17:22, Thu 19 Jun
Charlie George,

Suoerstar

Wears frilly knickers

and a playtex bra
17:25, Thu 19 Jun
Me and my mate were STH’s in Block 5 when the Tilton and Kop had the Sullivan and Gold make over. One game we’ve scored and we all do that standing up cheering thing that creates that wonderful noise and commotion. A few moments later I’m getting tapped on the back and I turn round and the bloke behind me is pointing a few rows further back to someone trying to get my attention. The fella is pointing furiously and intimating he’s lost something that has fallen by us. Me and my mate look down and there’s a set of false teeth on the floor by us. The fella must have over celebrated the goal and they shot out and landed by us.

Thought you were going to say they were Sullivans teeth when you mentioned him or even Brady’s 🤣

He wanted us to pass them back, but we were like you can eff off, I ain’t touching them. He then made his way down, we shifted and he bent over, grabbed em and shoved them straight back in his gob.
18:46, Thu 19 Jun
Another vote for the ladder on the top.
19:39, Thu 19 Jun
Ribeye
Off the top of my head...

Enklemann goal

The ball boy who strolled on the pitch mid game

I was playing the old course and my golf ball was picked up by a seagull and effed into the sea
20:45, Thu 19 Jun
Rags
1982 , the European champions rocking up against us on boxing day, their fans predicting 6 and 7 goal wins to them, watching them all sneaking out after being humbled by little small heath 3-0, the pubs that night were Villa free, their fans cried for months and hid away

One of my all time great games ... St Andrews was absolutely packed like a sardine tin. I've been there all the way back to the 60s but never felt so crowded on the Kop as that day.

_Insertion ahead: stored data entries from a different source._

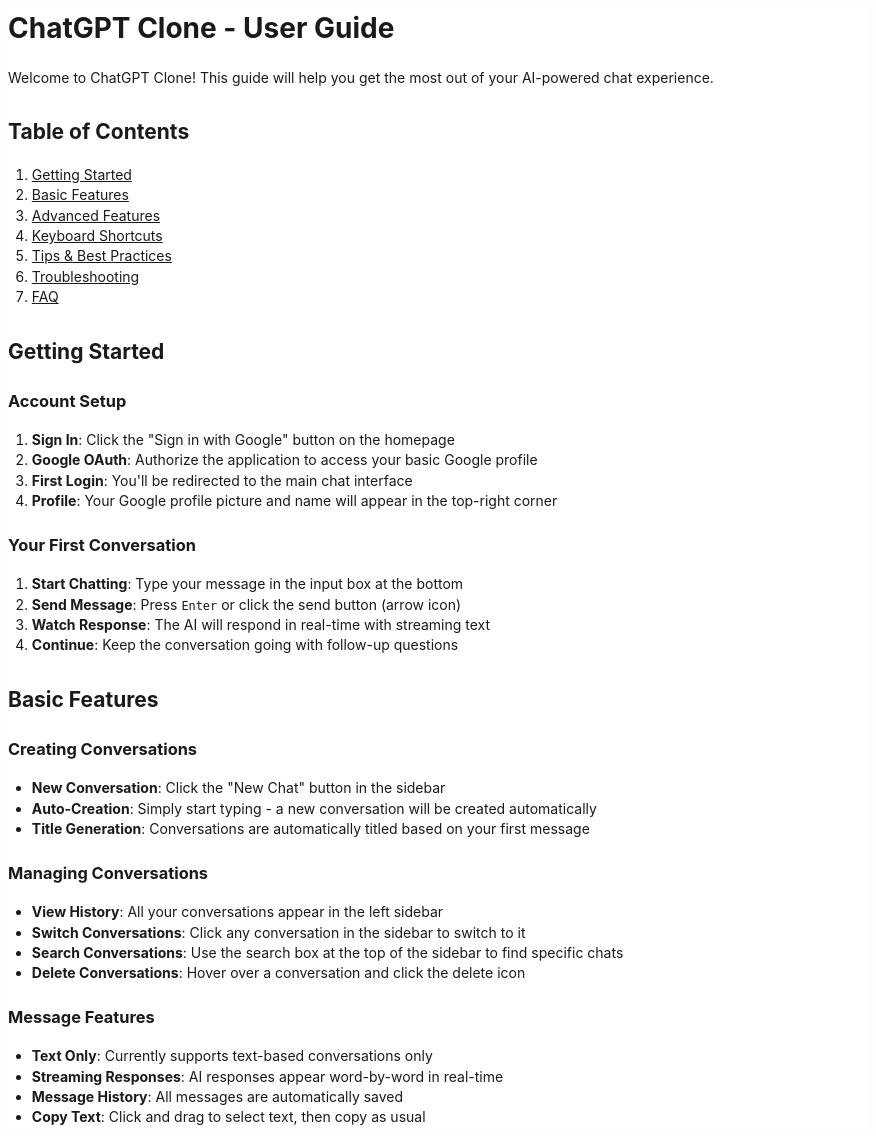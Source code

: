 # ChatGPT Clone - User Guide

Welcome to ChatGPT Clone! This guide will help you get the most out of your AI-powered chat experience.

## Table of Contents

1. [Getting Started](#getting-started)
2. [Basic Features](#basic-features)
3. [Advanced Features](#advanced-features)
4. [Keyboard Shortcuts](#keyboard-shortcuts)
5. [Tips & Best Practices](#tips--best-practices)
6. [Troubleshooting](#troubleshooting)
7. [FAQ](#faq)

## Getting Started

### Account Setup

1. **Sign In**: Click the "Sign in with Google" button on the homepage
2. **Google OAuth**: Authorize the application to access your basic Google profile
3. **First Login**: You'll be redirected to the main chat interface
4. **Profile**: Your Google profile picture and name will appear in the top-right corner

### Your First Conversation

1. **Start Chatting**: Type your message in the input box at the bottom
2. **Send Message**: Press `Enter` or click the send button (arrow icon)
3. **Watch Response**: The AI will respond in real-time with streaming text
4. **Continue**: Keep the conversation going with follow-up questions

## Basic Features

### Creating Conversations

- **New Conversation**: Click the "New Chat" button in the sidebar
- **Auto-Creation**: Simply start typing - a new conversation will be created automatically
- **Title Generation**: Conversations are automatically titled based on your first message

### Managing Conversations

- **View History**: All your conversations appear in the left sidebar
- **Switch Conversations**: Click any conversation in the sidebar to switch to it
- **Search Conversations**: Use the search box at the top of the sidebar to find specific chats
- **Delete Conversations**: Hover over a conversation and click the delete icon

### Message Features

- **Text Only**: Currently supports text-based conversations only
- **Streaming Responses**: AI responses appear word-by-word in real-time
- **Message History**: All messages are automatically saved
- **Copy Text**: Click and drag to select text, then copy as usual
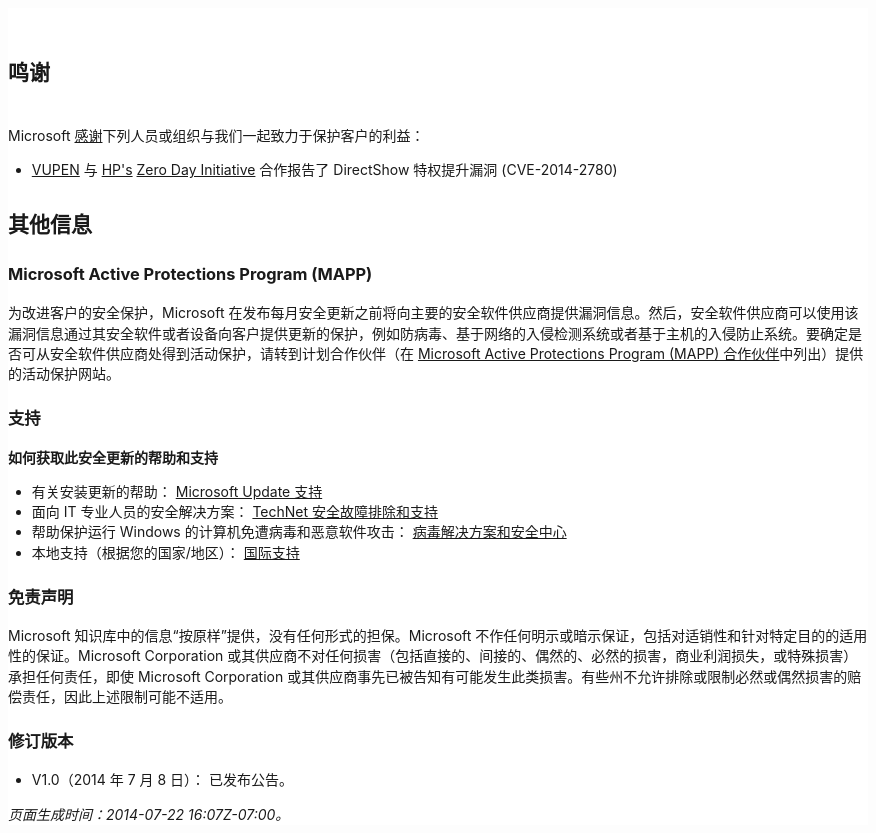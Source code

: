  
  
鸣谢  
----
  
<span id="sectionToggle6"></span>  
Microsoft [感谢](http://go.microsoft.com/fwlink/?linkid=21127)下列人员或组织与我们一起致力于保护客户的利益：
  
-   [VUPEN](http://www.vupen.com/) 与 [HP's](http://www.hpenterprisesecurity.com/products) [Zero Day Initiative](http://www.zerodayinitiative.com/) 合作报告了 DirectShow 特权提升漏洞 (CVE-2014-2780)
  
其他信息  
--------
  
<span id="sectionToggle7"></span>  
### Microsoft Active Protections Program (MAPP)
  
为改进客户的安全保护，Microsoft 在发布每月安全更新之前将向主要的安全软件供应商提供漏洞信息。然后，安全软件供应商可以使用该漏洞信息通过其安全软件或者设备向客户提供更新的保护，例如防病毒、基于网络的入侵检测系统或者基于主机的入侵防止系统。要确定是否可从安全软件供应商处得到活动保护，请转到计划合作伙伴（在 [Microsoft Active Protections Program (MAPP) 合作伙伴](http://go.microsoft.com/fwlink/?linkid=215201)中列出）提供的活动保护网站。
  
### 支持
  
**如何获取此安全更新的帮助和支持**
  
-   有关安装更新的帮助： [Microsoft Update 支持](http://support.microsoft.com/ph/6527)  
-   面向 IT 专业人员的安全解决方案： [TechNet 安全故障排除和支持](http://technet.microsoft.com/security/bb980617.aspx)  
-   帮助保护运行 Windows 的计算机免遭病毒和恶意软件攻击： [病毒解决方案和安全中心](http://support.microsoft.com/contactus/cu_sc_virsec_master)  
-   本地支持（根据您的国家/地区）： [国际支持](http://support.microsoft.com/common/international.aspx)
  
### 免责声明
  
Microsoft 知识库中的信息“按原样”提供，没有任何形式的担保。Microsoft 不作任何明示或暗示保证，包括对适销性和针对特定目的的适用性的保证。Microsoft Corporation 或其供应商不对任何损害（包括直接的、间接的、偶然的、必然的损害，商业利润损失，或特殊损害）承担任何责任，即使 Microsoft Corporation 或其供应商事先已被告知有可能发生此类损害。有些州不允许排除或限制必然或偶然损害的赔偿责任，因此上述限制可能不适用。
  
### 修订版本
  
-   V1.0（2014 年 7 月 8 日）： 已发布公告。
  
*页面生成时间：2014-07-22 16:07Z-07:00。*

Official attendance was 43,864 - but i swear there was at least 55-60,000 squeezed in that day.

Brilliant day.
21:42, Thu 19 Jun
Vs Millwall, 1967 or thereabouts.

Whoever thought it was a good idea to have a load of scantily dressed models dancing in front of the the Tilton at half time deserves a lifertime achievement award.

Absolute carnage
23:20, Thu 19 Jun
Big Roger Hynd sitting hard man Tommy smith on his arse, for crocking Trev

The Vile ans giving it billy biguns behind a gate when the other gate was open

The let’s all do the Venga chant

So many really
The fact that Jellyfish have survived for over 500 million years without a brain, must give hope to a lot of people
07:50, Fri 20 Jun
Taylor Gardner-Hickman crawling back on the pitch vs Rotherham.
(Sorry I’m new, I was a Wrexham fan until January)
08:55, Fri 20 Jun
Garry O'Connor woah woah
Garry O'Connor woah woah
He shagged a prostitute
and now he's a substitute

Was very funny
09:42, Fri 20 Jun
Fat Buddha OBE
Charlie George,

Suoerstar

Wears frilly knickers

and a playtex bra


He shot, he missed, he must be effing pissed, Andy Gray - Andy Gray...


Oh yeah, and just remembered...Hankin, Hankin stop yer effing vvankin...
11:46, Fri 20 Jun
Robbie Savage going beserk after equalising for Blackburn with a scuffed shot on his first return to Stans. Only to be silenced a minute later when Forsell bagged the winner.

"ROBBIE SAVAGE, WHAT A W**KER, WHAT A W**KER" sung in unison by every man, woman and child in the ground, pretty much for the rest of the remaining 20 minutes. Fully deserved and very funny to see his little face snarled up with anger and running full-pelt down the tunnel at the final whistle.
11:48, Fri 20 Jun
Don Weston running up the wing, looking up decided to take a shot and hit the corner flag on the same side that he was running.

Meanwhile at the other place, Jackie Sewell took a throw in, which went straight across the pitch,
nobbody touched it and it went out for a throw on the other side of the pitch.
12:02, Fri 20 Jun
This might have been at Chelsea not at Blues.
I remember Jimmy Floyd Hasselbaink shanking a shot so badly it went out for a throw in further back up the pitch than the point where he tried to shoot from.
Quite spectacularly bad from a top player.

There's something great about world class players failing to do the basics.
CJ
12:05, Fri 20 Jun
One of the funniest was the Kanu chant, well it amused me.
12:48, Fri 20 Jun
Didn't George Best play in a testimonial for someone in late 80's or early 90's?

Clearly been on the sauce before the game. Absolute comedy gold.
I said to this German can you tell me where the Pope lives. He said Vat,I can.